TASK INPUT START

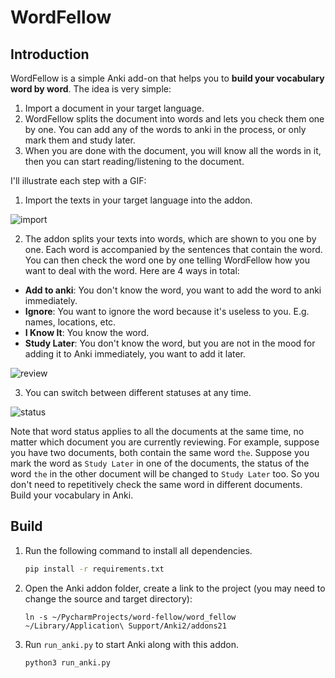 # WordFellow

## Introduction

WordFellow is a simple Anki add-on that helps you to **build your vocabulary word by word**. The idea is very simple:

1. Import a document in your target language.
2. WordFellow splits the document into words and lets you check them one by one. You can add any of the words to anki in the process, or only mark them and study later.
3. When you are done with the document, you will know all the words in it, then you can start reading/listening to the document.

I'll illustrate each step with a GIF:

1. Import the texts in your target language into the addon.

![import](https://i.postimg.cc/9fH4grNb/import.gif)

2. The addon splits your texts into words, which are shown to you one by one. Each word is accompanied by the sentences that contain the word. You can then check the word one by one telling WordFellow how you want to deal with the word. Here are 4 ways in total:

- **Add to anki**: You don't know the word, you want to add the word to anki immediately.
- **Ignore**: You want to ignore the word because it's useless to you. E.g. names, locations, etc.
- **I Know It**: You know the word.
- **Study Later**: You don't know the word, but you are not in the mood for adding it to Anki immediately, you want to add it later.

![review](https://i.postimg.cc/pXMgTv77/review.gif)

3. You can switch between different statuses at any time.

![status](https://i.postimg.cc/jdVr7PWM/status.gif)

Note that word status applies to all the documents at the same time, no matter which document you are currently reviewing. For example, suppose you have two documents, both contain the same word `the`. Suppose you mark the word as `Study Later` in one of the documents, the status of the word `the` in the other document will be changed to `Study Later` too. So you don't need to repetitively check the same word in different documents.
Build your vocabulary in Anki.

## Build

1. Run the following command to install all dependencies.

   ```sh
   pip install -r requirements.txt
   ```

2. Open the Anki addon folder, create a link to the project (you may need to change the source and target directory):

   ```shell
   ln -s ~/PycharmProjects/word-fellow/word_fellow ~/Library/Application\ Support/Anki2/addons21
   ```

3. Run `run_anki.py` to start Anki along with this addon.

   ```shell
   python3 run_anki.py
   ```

TASK INPUT END

- _PROBLEM_
Output, line for line and exactly, the records above from their first line through the one with "- **I Know It**: You know the word.", both ends included, but no pictures.

- _ANSWER TO THE EXERCISE_
 # WordFellow

## Introduction

WordFellow is a simple Anki add-on that helps you to **build your vocabulary word by word**. The idea is very simple:

1. Import a document in your target language.
2. WordFellow splits the document into words and lets you check them one by one. You can add any of the words to anki in the process, or only mark them and study later.
3. When you are done with the document, you will know all the words in it, then you can start reading/listening to the document.

I'll illustrate each step with a GIF:

1. Import the texts in your target language into the addon.

![import](https://i.postimg.cc/9fH4grNb/import.gif)

2. The addon splits your texts into words, which are shown to you one by one. Each word is accompanied by the sentences that contain the word. You can then check the word one by one telling WordFellow how you want to deal with the word. Here are 4 ways in total:

- **Add to anki**: You don't know the word, you want to add the word to anki immediately.
- **Ignore**: You want to ignore the word because it's useless to you. E.g. names, locations, etc.
- **I Know It**: You know the word.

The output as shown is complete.